Several techniques are available for plastic prototype manufacturing, each with its advantages and considerations.
1. 3D Printing
3D printing, or additive manufacturing, builds prototypes layer by layer from digital models. It’s ideal for rapid prototyping and allows for complex geometries.
Advantages:
- Quick turnaround times
- Cost-effective for small quantities
- High design flexibility
Considerations:
Not all engineering-grade plastics are available for additive manufacturing, and parts may lack the mechanical strength or thermal resistance required for functional testing. The layer-by-layer construction process can also result in anisotropic strength, where parts are weaker along the Z-axis. Furthermore, the surface finish of printed parts is often rough and may require post-processing for aesthetic or assembly purposes. Dimensional accuracy can vary depending on printer type, material, and part geometry. As production volume increases, 3D printing also becomes less cost-effective compared to other methods.
2. CNC Machining
CNC machining involves subtractive processes, where material is removed from a solid block to create the desired shape. It’s suitable for functional prototypes requiring high precision.

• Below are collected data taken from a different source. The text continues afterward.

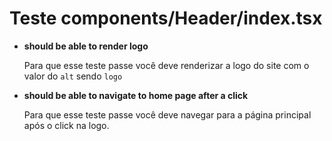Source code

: # Teste components/Header/index.tsx

- **should be able to render logo**
    
    Para que esse teste passe você deve renderizar a logo do site com o valor do `alt` sendo `logo`
    
- **should be able to navigate to home page after a click**
    
    Para que esse teste passe você deve navegar para a página principal após o click na logo.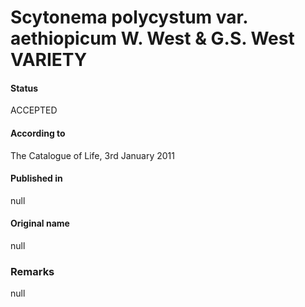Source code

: Scytonema polycystum var. aethiopicum W. West & G.S. West VARIETY
=======

#### Status
ACCEPTED

#### According to
The Catalogue of Life, 3rd January 2011

#### Published in
null

#### Original name
null

### Remarks
null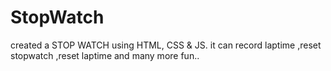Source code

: # StopWatch
created a STOP WATCH using HTML, CSS &amp; JS. it can record laptime ,reset stopwatch ,reset laptime and many more fun..
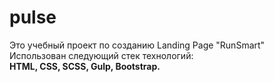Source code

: # pulse
Это учебный проект по созданию Landing Page "RunSmart"<br>
Использован следующий стек технологий:<br>
<b>HTML, CSS, SCSS, Gulp, Bootstrap.<b>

As a subtractive process that cuts solid plastic blocks into precise shapes using computer-controlled tools, CNC machining is best for engineering validation (EVT), Tight tolerance parts, and prototypes that mimic production-grade materials.
Advantages:
Key advantages include high dimensional accuracy, allowing precise replication of complex designs, and a broad selection of engineering-grade plastics, such as ABS, PC, POM, and nylon, to simulate end-use performance. CNC machining also delivers an excellent surface finish, making it suitable for visual models and fit-testing without extensive post-processing.
Considerations:
However, it is associated with higher material waste, especially for complex geometries, since parts are milled from solid blocks. Programming and fixturing can be time-intensive, particularly for intricate designs, which may lead to longer lead times. Some internal features or undercuts may be difficult or impossible to machine without specialized tools or multi-axis setups. Additionally, the cost increases significantly with part complexity and tight tolerances.